Sunday, March 24, 2019

ASF: "Steel Magnolias"

Alabama Shakespeare Festival Artistic Director Rick Dildine dishes out a production of Steel Magnolias as familiar as fried chicken, biscuits, and sweet tea, with a side order of collards and hot sauce. He sets the tone with an on-stage instrumental trio of local musicians who create a backyard barbeque atmosphere and facilitate scene changes that advance the passage of time.

Robert Harling's 1987 comedy-drama was written after the untimely death of his sister, made into a successful film two years later, and has hardly been off the boards since. Its popularity, no doubt, is due in part to his unwavering commitment to depicting the women of fictitious Chinquapin Parish, Louisiana as the eponymous title characters, the "steel magnolias" who are delicate as a flower and tough as steel when confronted by life's challenges.

Infused with acerbic wit and gentle humor to help deflect the seriousness of personal tragedy and a consciousness of one's own mortality, Dildine's production is staged "in the round" in the Octagon Theatre to enhance its intimacy with the audience. -- Scenic designer Scott C. Neale invites the audience into a comfortable wicker-furnished beauty salon, and Olivera Gajic's character driven costumes and Matthew Reeves Oliver's complimentary wigs show how the characters change over the 3-year time-span of the action.

Ostensibly the plot that revolves around the prettiest girl in town's wedding, ill-advised pregnancy, and unfortunate death, and her conflicted relationship with her mother; in fact it affords deeper insights into the lives of small-town Southern women whose life-long friendships are strengthened by catastrophic events.

As they gather in outspoken Truvy's [Marcy McGuigan] beauty shop for their standing Saturday hair appointments on the day of Shelby's [Gracie Winchester] wedding, Truvy hires newcomer to the community woman with a suspected past Annelle [Sarah Walker Thornton]; then we meet Shelby's successful psychologist mother M'Lynn [Alison Briner Dardenne], former First Lady of the town Clairee [Tracy Conyer Lee], and wealthy eccentric Ouiser [Greta Lambert]. -- And for the next two hours, they banter and talk trash about one another as only long-term friends can do, at the same time as they secure their bonds of friendship with compassion, support, and love expressed through Harling's masterful dialogue and the genuine talents of the ensemble cast.

Each of Harling's characters could have come from almost any community -- big or small, Southern or not; they are instantly recognizable, yet each is given a distinction that the ASF actors bring to individual life beyond archetype or caricature. -- Ms. McGuigan's tough speaking Truvy also has a soft side for Ms. Thornton's confused Annelle who changes from a timid newcomer to a spunky self-assured woman. Both Ms. Lee and Ms. Lambert seem to relish in their characters' continual sparring, yet they are quick to forgive one another: as world-traveler Clairee says "I love you more than luggage", and Ouiser explains her demeanor with "I'm not crazy; I've just been in a bad mood for 40 years." In typical mother-daughter disagreements, Ms. Dardenne's M'Lynn's concern for her daughter's well-being is countered by Ms. Winchester's Shelby standing up for making her own decisions; though they argue, there is never a doubt that they love one another.

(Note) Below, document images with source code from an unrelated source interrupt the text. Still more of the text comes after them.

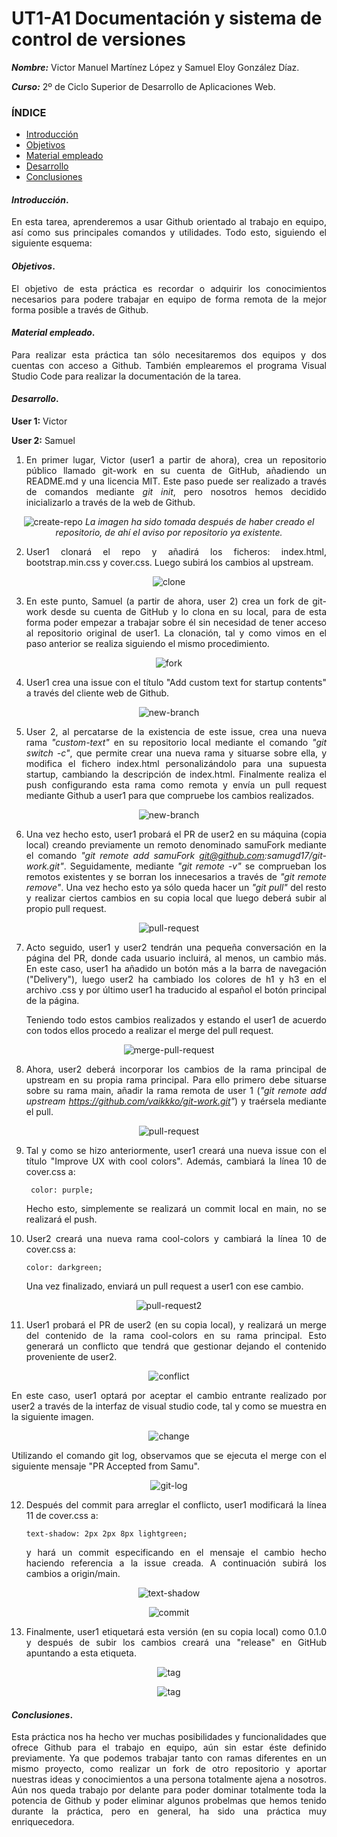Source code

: # UT1-A1 Documentación y sistema de control de versiones

<div align="justify">

***Nombre:*** Victor Manuel Martínez López y Samuel Eloy González Díaz.

***Curso:*** 2º de Ciclo Superior de Desarrollo de Aplicaciones Web.

### ÍNDICE

+ [Introducción](#id1)
+ [Objetivos](#id2)
+ [Material empleado](#id3)
+ [Desarrollo](#id4)
+ [Conclusiones](#id5)


#### ***Introducción***. <a name="id1"></a>

En esta tarea, aprenderemos a usar Github orientado al trabajo en equipo, así como sus principales comandos y utilidades. Todo esto, siguiendo el siguiente esquema:

#### ***Objetivos***. <a name="id2"></a>

El objetivo de esta práctica es recordar o adquirir los conocimientos necesarios para podere trabajar en equipo de forma remota de la mejor forma posible a través de Github.

#### ***Material empleado***. <a name="id3"></a>

Para realizar esta práctica tan sólo necesitaremos dos equipos y dos cuentas con acceso a Github. También emplearemos el programa Visual Studio Code para realizar la documentación de la tarea.

#### ***Desarrollo***. <a name="id4"></a>

__User 1:__ Victor

__User 2:__ Samuel

1. En primer lugar, Victor (user1 a partir de ahora), crea un repositorio público llamado git-work en su cuenta de GitHub, añadiendo un README.md y una licencia MIT. Este paso puede ser realizado a través de comandos mediante _git init_, pero nosotros hemos decidido inicializarlo a través de la web de Github.
<div align="center">

![create-repo](create-repository.jpeg)
_La imagen ha sido tomada después de haber creado el repositorio, de ahí el aviso por repositorio ya existente._

</div>

2. User1 clonará el repo y añadirá los ficheros: index.html, bootstrap.min.css y cover.css. Luego subirá los cambios al upstream.

<div align="center">

![clone](clone.jpeg)

</div>

3. En este punto, Samuel (a partir de ahora, user 2) crea un fork de git-work desde su cuenta de GitHub y lo clona en su local, para de esta forma poder empezar a trabajar sobre él sin necesidad de tener acceso al repositorio original de user1. La clonación, tal y como vimos en el paso anterior se realiza siguiendo el mismo procedimiento.

<div align="center">

![fork](fork.png)

</div>

4. User1 crea una issue con el título "Add custom text for startup contents" a través del cliente web de Github.

<div align="center">

![new-branch](new-issue.jpeg)

</div>

5. User 2, al percatarse de la existencia de este issue, crea una nueva rama _"custom-text"_ en su repositorio local mediante el comando _"git switch -c"_, que permite crear una nueva rama y situarse sobre ella, y modifica el fichero index.html personalizándolo para una supuesta startup, cambiando la descripción de index.html. Finalmente realiza el push configurando esta rama como remota y envía un pull request mediante Github a user1 para que compruebe los cambios realizados.

<div align="center">

![new-branch](new_branch.png)

</div>

6. Una vez hecho esto, user1 probará el PR de user2  en su máquina (copia local) creando previamente un remoto denominado samuFork mediante  el comando _"git remote add samuFork git@github.com:samugd17/git-work.git"_. Seguidamente, mediante _"git remote -v"_ se comprueban los remotos existentes y se borran los innecesarios a través de _"git remote remove"_. Una vez hecho esto ya sólo queda hacer un _"git pull"_ del resto y realizar ciertos cambios en su copia local que luego deberá subir al propio pull request.

<div align="center">

![pull-request](punto9.png)

</div>

7. Acto seguido, user1  y user2  tendrán una pequeña conversación en la página del PR, donde cada usuario incluirá, al menos, un cambio más. En este caso, user1 ha añadido un botón más a la barra de navegación ("Delivery"), luego user2 ha cambiado los colores de h1 y h3 en el archivo .css y por último user1 ha traducido al español el botón principal de la página.

    Teniendo todo estos cambios realizados y estando el user1 de acuerdo con todos ellos procedo a realizar el merge del pull request.

<div align="center">

![merge-pull-request](punto10.png)

</div>

8. Ahora, user2  deberá incorporar los cambios de la rama principal de upstream en su propia rama principal. Para ello primero debe situarse sobre su rama main, añadir la rama remota de user 1 (_"git remote add upstream https://github.com/vaikkko/git-work.git"_) y traérsela mediante el pull.

<div align="center">

![pull-request](punto12.png)

</div>

9. Tal y como se hizo anteriormente, user1  creará una nueva issue con el título "Improve UX with cool colors". Además, cambiará la línea 10 de cover.css a:

        color: purple;

    Hecho esto, simplemente se realizará un commit local en main, no se realizará el push. 

10. User2  creará una nueva rama cool-colors y cambiará la línea 10 de cover.css a:

        color: darkgreen;

    Una vez finalizado, enviará un pull request a user1 con ese cambio.

<div align="center">

![pull-request2](punto17.png)

</div>

11. User1  probará el PR de user2  (en su copia local), y realizará un merge del contenido de la rama cool-colors en su rama principal. Esto generará un conflicto que tendrá que gestionar dejando el contenido proveniente de user2.

<div align="center">

![conflict](conflict.png)

</div>

En este caso, user1 optará por aceptar el cambio entrante realizado por user2 a través de la interfaz de visual studio code, tal y como se muestra en la siguiente imagen.

<div align="center">

![change](change.png)

</div>

Utilizando el comando git log, observamos que se ejecuta el merge con el siguiente mensaje "PR Accepted from Samu".
<div align="center">

![git-log](19.png)

</div>

12. Después del commit para arreglar el conflicto, user1  modificará la línea 11 de cover.css a:

        text-shadow: 2px 2px 8px lightgreen;

    y hará un commit especificando en el mensaje el cambio hecho haciendo referencia a la issue creada. A continuación subirá los cambios a origin/main.

<div align="center">

![text-shadow](20.png)

</div>
<div align="center">

![commit](20.1.png)

</div>

13. Finalmente, user1  etiquetará esta versión (en su copia local) como 0.1.0 y después de subir los cambios creará una "release" en GitHub apuntando a esta etiqueta.

<div align="center">

![tag](21.png)

</div>
<div align="center">

![tag](21.1.png)
</div>

#### ***Conclusiones***. <a name="id5"></a>

Esta práctica nos ha hecho ver muchas posibilidades y funcionalidades que ofrece Github para el trabajo en equipo, aún sin estar éste definido previamente. Ya que podemos trabajar tanto con ramas diferentes en un mismo proyecto, como realizar un fork de otro repositorio y aportar nuestras ideas y conocimientos a una persona totalmente ajena a nosotros. Aún nos queda trabajo por delante para poder dominar totalmente toda la potencia de Github y poder eliminar algunos probelmas que hemos tenido durante la práctica, pero en general, ha sido una práctica muy enriquecedora.

</div>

While there is no room for them in this estrogen filled play, the men who never appear on stage wouldn't dare to intrude on the women's domain in the beauty shop because they can only relate to things they can "shoot...stuff...or marry", and prove to be helpless in tragic times, leaving the women to live up to the eponymous title "Steel Magnolias".

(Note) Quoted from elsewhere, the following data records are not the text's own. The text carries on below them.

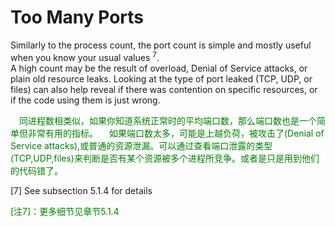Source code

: # Too Many Ports
Similarly to the process count, the port count is simple and mostly useful when you know
your usual values <sup>7</sup>.<br>
A high count may be the result of overload, Denial of Service attacks, or plain old
resource leaks. Looking at the type of port leaked (TCP, UDP, or files) can also help reveal if there was contention on specific resources, or if the code using them is just wrong.
<p></p> <font color="green">
&emsp;同进程数相类似，如果你知道系统正常时的平均端口数，那么端口数也是一个简单但非常有用的指标。
&emsp;如果端口数太多，可能是上越负荷，被攻击了(Denial of Service attacks),或普通的资源泄漏。可以通过查看端口泄露的类型(TCP,UDP,files)来判断是否有某个资源被多个进程所竞争。或者是只是用到他们的代码错了。<br>
</font> <p></p>

[7] See subsection 5.1.4 for details
<p></p> <font color="green">
[注7]：更多细节见章节5.1.4<br>
</font> <p></p>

When Ms. Dardenne's grief-stricken M'Lynn had the courage to stay with Shelby till the end and was proud to have been able to give her daughter life a second time, her breakdown is shattering, and the other women are her only resource for healing.

The actors in this tight ensemble appear so comfortable in their individual skins and with one another that they emerge as much as if they had known one another all their lives...a flawless ensemble. -- Though Truvy's beauty shop slogan -- "There's no such thing as natural beauty" -- might bring in her customers, in this production of Steel Magnolias the most natural beauty of true and resolute friendship overshadows any cosmetic enhancements.